One year after the inauguration of President Trump, America’s constitutional system is alive and well — despite the somewhat hysterical claims that Arizona’s junior Sen. Jeff Flake (R) made today on the floor of the Senate.
America’s constitutional republic has endured longer than any other on Earth in large part thanks to the system of checks and balances devised by our founding fathers, and the individual liberties outlined in the Bill of Rights that our system was designed to protect.
Today’s unified Republican control of the nation’s legislative and executive branches continues to deliver tangible results for the American people, including a historic rollback of federal taxes, and the reversal of destructive regulations that needlessly shackled the American economy.
And, despite Republicans being in charge at both ends of Pennsylvania Avenue, our constitutional system of checks and balances is working well. The House and Senate are both conducting oversight of the executive branch, including an investigation of Russia’s involvement in American election campaigns and public discourse.
Unfortunately, journalists continually report “news” that scrutinizes every action of the president, even down to his preferred beverages, his precise weight and other inane details. Some of that reporting has turned out to be inaccurate and, in response, the president has been fully justified in calling out instances of journalistic malpractice.
Conservatives have been pointing to liberal partiality in the mainstream media for decades. The Media Research Center, led by conservative champion Brent Bozell, reports each day on the anti-conservative bias exhibited by much of the traditional mainstream media based in Washington, D.C. and New York.
Never before have conservatives had such a champion in the White House who was willing to challenge the dominance of the mainstream media and push back against it as hard as Trump.
Flake’s comments this morning to a nearly empty Senate chamber — it’s been reported that only two of his colleagues were present — were misguided and inappropriate.
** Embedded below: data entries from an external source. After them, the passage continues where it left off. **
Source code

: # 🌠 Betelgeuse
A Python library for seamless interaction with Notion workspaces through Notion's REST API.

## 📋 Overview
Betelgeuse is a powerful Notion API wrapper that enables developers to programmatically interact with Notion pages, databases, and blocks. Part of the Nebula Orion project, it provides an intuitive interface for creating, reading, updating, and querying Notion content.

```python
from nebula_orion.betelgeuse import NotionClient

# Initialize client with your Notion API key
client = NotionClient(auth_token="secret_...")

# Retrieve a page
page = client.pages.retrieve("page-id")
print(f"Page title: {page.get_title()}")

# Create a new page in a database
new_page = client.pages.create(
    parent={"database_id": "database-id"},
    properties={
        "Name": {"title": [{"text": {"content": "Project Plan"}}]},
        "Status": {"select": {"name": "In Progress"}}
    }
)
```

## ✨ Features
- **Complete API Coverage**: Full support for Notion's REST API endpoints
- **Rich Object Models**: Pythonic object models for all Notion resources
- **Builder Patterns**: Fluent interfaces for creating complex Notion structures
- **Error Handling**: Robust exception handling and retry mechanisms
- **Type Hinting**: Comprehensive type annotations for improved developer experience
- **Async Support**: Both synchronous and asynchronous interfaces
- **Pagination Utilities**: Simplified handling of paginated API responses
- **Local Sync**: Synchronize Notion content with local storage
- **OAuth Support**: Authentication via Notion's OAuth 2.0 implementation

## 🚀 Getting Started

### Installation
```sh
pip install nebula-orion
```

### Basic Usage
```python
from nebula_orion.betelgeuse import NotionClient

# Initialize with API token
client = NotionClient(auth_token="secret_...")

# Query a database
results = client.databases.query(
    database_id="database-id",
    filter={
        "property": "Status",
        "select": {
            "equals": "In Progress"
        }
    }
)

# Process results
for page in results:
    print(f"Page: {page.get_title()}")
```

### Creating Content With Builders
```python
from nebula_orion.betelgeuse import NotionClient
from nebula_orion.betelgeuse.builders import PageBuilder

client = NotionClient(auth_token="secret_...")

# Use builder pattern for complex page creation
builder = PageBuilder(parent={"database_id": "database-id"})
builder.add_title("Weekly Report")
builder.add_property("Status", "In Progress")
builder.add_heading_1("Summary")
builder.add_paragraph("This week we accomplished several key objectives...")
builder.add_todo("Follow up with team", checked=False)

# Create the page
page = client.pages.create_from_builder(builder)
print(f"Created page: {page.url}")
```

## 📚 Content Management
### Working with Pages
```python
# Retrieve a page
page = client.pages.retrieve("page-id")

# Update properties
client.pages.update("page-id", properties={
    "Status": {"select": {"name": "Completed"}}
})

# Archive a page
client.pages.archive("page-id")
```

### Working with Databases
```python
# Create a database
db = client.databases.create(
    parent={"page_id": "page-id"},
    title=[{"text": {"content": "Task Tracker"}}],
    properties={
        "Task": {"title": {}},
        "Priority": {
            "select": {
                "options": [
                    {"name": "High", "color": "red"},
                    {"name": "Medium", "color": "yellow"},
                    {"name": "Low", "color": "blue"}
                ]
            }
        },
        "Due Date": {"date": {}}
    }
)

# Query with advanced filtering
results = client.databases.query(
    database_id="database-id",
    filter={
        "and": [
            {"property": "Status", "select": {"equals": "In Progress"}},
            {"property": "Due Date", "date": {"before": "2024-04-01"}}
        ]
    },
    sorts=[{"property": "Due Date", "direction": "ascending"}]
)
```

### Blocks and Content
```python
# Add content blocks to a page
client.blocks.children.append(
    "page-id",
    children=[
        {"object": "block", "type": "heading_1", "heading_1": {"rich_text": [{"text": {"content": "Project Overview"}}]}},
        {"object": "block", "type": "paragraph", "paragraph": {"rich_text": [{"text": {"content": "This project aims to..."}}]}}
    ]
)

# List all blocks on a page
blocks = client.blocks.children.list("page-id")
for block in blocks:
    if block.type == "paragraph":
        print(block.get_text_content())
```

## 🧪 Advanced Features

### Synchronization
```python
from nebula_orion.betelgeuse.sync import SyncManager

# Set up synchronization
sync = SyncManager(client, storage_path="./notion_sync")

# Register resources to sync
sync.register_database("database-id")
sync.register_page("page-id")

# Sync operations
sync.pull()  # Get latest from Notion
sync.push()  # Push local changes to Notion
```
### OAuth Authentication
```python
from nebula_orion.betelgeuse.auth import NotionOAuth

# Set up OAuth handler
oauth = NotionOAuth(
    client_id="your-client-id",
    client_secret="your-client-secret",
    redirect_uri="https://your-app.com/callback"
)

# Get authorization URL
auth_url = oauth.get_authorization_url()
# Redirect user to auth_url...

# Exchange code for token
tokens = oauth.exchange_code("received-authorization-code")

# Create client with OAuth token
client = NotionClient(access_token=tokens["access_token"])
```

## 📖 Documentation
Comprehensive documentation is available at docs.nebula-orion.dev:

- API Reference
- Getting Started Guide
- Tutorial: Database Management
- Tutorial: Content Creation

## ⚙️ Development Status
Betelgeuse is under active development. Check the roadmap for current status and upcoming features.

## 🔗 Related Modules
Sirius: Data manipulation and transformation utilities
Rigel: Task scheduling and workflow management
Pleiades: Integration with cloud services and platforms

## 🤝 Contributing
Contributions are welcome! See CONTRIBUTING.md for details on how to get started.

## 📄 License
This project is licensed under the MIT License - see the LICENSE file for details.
By comparing Trump to Soviet dictator Joseph Stalin on the Senate floor, he exacerbated the very coarsening of civil discourse that he claims to oppose. To Flake, not even the Senate floor can be reserved for debate at a level worthy of our republic.
While politics isn’t for the faint of heart, Jeff Flake should not lower the standard for the floor of the world’s greatest deliberative body by comparing Donald Trump, the democratically elected president of the United States, to the murderous leader of the Soviet Union, Joseph Stalin, who was responsible for the murder of 20 million people.
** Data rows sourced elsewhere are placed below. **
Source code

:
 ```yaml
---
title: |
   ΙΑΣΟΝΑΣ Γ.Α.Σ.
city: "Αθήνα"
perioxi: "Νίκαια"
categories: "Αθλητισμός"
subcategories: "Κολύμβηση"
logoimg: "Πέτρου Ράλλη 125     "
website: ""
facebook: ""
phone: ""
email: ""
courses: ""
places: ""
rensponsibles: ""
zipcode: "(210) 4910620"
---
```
During the Great Purge of 1936 to 1938, historians estimate between 600,000 and 1.7 million Soviet citizens lost their lives to tactics that included mobile gas vans used to execute dissenters on the spot. Meanwhile, in 2018, American news networks attack Trump for eating at McDonald’s and contemplate whether he wears dentures or not.
Republican National Chairwoman Ronna McDaniel accurately pointed out the absurdity of Flake’s claims today.
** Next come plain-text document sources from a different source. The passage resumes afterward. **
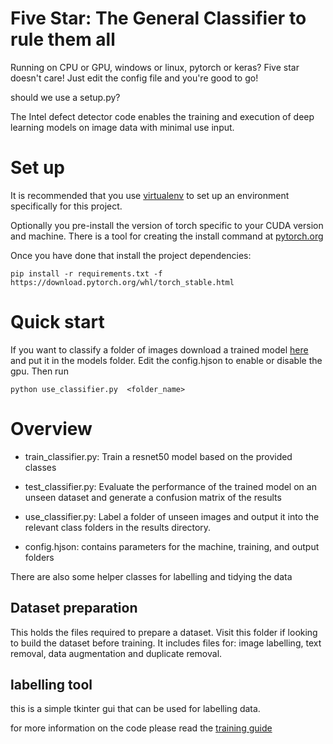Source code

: # Five Star: The General Classifier to rule them all
Running on CPU or GPU, windows or linux, pytorch or keras? Five star doesn't care!
Just edit the config file and you're good to go!

should we use a setup.py?

The Intel defect detector code enables the training and execution of deep learning models on image data with minimal use input.

# Set up
It is recommended that you use [virtualenv](https://thepythonguru.com/python-virtualenv-guide/) to set up
an environment specifically for this project.

Optionally you pre-install the version of torch specific to your CUDA version and machine. There is a tool for creating the install command at [pytorch.org](https://pytorch.org)

Once you have done that install the project dependencies:

```pip install -r requirements.txt -f https://download.pytorch.org/whl/torch_stable.html```

# Quick start
If you want to classify a folder of images download a trained model [here](https://intel-my.sharepoint.com/:u:/p/jonathan_byrne/EV61H4Jp9g9Em0Qtkw_hMF8B6UniN0CCX9XvvGpiNF1PrQ?e=vk7dEJ) and put it in the models folder. Edit the config.hjson to enable or disable the gpu. Then run

```python use_classifier.py  <folder_name>```

# Overview

- train_classifier.py: Train a resnet50 model based on the provided classes

- test_classifier.py: Evaluate the performance of the trained model on an unseen dataset and generate a confusion matrix of the results

- use_classifier.py: Label a folder of unseen images and output it into the relevant class folders in the results directory.

- config.hjson: contains parameters for the machine, training, and output folders

There are also some helper classes for labelling and tidying the data

## Dataset preparation
This holds the files required to prepare a dataset. Visit this folder if looking to build the dataset before training. It includes files for: image labelling, text removal, data augmentation and duplicate removal.

## labelling tool
this is a simple tkinter gui that can be used for labelling data.

for more information on the code please read the [training guide](training.md)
Conservative activist Gabriella Hoffman, whose grandfather was imprisoned by Stalin, put it this way: “Trump doesn't have a cozy relationship with the press nor does he manipulate them in a state-run fashion as Stalin did. Neither does he imprison, torture, or kill his political opponents like Stalin did. You may not like his governing style or brazen use of Twitter, but Trump's no Stalin. Not in the slightest. Stop with this nonsense once and for all.”
Later this year, Americans will return to the polls. They will decide whether Republicans should retain their congressional majorities and continue to implement the president’s agenda to make America great again, or if House Minority Leader Nancy Pelosi (D-Calif.) and Senate Minority Leader Chuck Schumer (D-N.Y.) will be in charge instead. Republicans in both chambers must denounce the nonsense that we witnessed from Sen. Flake today, and instead focus on implementing real solutions to the challenges that hard-working Americans face every day.